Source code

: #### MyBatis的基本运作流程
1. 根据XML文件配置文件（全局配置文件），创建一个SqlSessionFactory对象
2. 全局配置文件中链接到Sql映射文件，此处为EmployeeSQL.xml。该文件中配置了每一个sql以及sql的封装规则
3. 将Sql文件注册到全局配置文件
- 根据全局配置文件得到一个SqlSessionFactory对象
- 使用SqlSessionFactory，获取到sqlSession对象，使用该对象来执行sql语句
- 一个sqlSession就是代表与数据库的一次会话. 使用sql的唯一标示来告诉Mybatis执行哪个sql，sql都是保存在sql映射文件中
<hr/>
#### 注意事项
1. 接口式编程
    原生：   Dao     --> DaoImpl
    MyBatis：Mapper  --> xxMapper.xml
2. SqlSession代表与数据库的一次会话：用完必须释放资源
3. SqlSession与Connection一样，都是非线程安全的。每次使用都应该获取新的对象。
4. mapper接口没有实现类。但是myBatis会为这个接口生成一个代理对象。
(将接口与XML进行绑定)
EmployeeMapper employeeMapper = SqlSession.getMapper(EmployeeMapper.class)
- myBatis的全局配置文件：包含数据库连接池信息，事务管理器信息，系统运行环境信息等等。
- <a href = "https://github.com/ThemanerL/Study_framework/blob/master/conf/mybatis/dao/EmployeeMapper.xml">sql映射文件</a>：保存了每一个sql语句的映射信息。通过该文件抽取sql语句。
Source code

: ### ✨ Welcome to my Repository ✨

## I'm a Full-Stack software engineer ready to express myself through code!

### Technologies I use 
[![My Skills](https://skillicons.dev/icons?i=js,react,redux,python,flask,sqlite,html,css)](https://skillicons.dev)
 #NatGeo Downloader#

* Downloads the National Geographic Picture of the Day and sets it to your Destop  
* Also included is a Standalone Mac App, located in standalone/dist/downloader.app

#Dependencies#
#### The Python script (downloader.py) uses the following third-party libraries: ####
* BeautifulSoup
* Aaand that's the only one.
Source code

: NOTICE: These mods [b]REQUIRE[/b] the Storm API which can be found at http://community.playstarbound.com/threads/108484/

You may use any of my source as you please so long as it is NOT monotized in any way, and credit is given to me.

++++

Write the records out again, character for character.

Source code

: #### MyBatis的基本运作流程
1. 根据XML文件配置文件（全局配置文件），创建一个SqlSessionFactory对象
2. 全局配置文件中链接到Sql映射文件，此处为EmployeeSQL.xml。该文件中配置了每一个sql以及sql的封装规则
3. 将Sql文件注册到全局配置文件
- 根据全局配置文件得到一个SqlSessionFactory对象
- 使用SqlSessionFactory，获取到sqlSession对象，使用该对象来执行sql语句
- 一个sqlSession就是代表与数据库的一次会话. 使用sql的唯一标示来告诉Mybatis执行哪个sql，sql都是保存在sql映射文件中
<hr/>
#### 注意事项
1. 接口式编程
    原生：   Dao     --> DaoImpl
    MyBatis：Mapper  --> xxMapper.xml
2. SqlSession代表与数据库的一次会话：用完必须释放资源
3. SqlSession与Connection一样，都是非线程安全的。每次使用都应该获取新的对象。
4. mapper接口没有实现类。但是myBatis会为这个接口生成一个代理对象。
(将接口与XML进行绑定)
EmployeeMapper employeeMapper = SqlSession.getMapper(EmployeeMapper.class)
- myBatis的全局配置文件：包含数据库连接池信息，事务管理器信息，系统运行环境信息等等。
- <a href = "https://github.com/ThemanerL/Study_framework/blob/master/conf/mybatis/dao/EmployeeMapper.xml">sql映射文件</a>：保存了每一个sql语句的映射信息。通过该文件抽取sql语句。
Source code

: ### ✨ Welcome to my Repository ✨

## I'm a Full-Stack software engineer ready to express myself through code!

### Technologies I use 
[![My Skills](https://skillicons.dev/icons?i=js,react,redux,python,flask,sqlite,html,css)](https://skillicons.dev)
 #NatGeo Downloader#

* Downloads the National Geographic Picture of the Day and sets it to your Destop  
* Also included is a Standalone Mac App, located in standalone/dist/downloader.app

#Dependencies#
#### The Python script (downloader.py) uses the following third-party libraries: ####
* BeautifulSoup
* Aaand that's the only one.
Source code

: NOTICE: These mods [b]REQUIRE[/b] the Storm API which can be found at http://community.playstarbound.com/threads/108484/

You may use any of my source as you please so long as it is NOT monotized in any way, and credit is given to me.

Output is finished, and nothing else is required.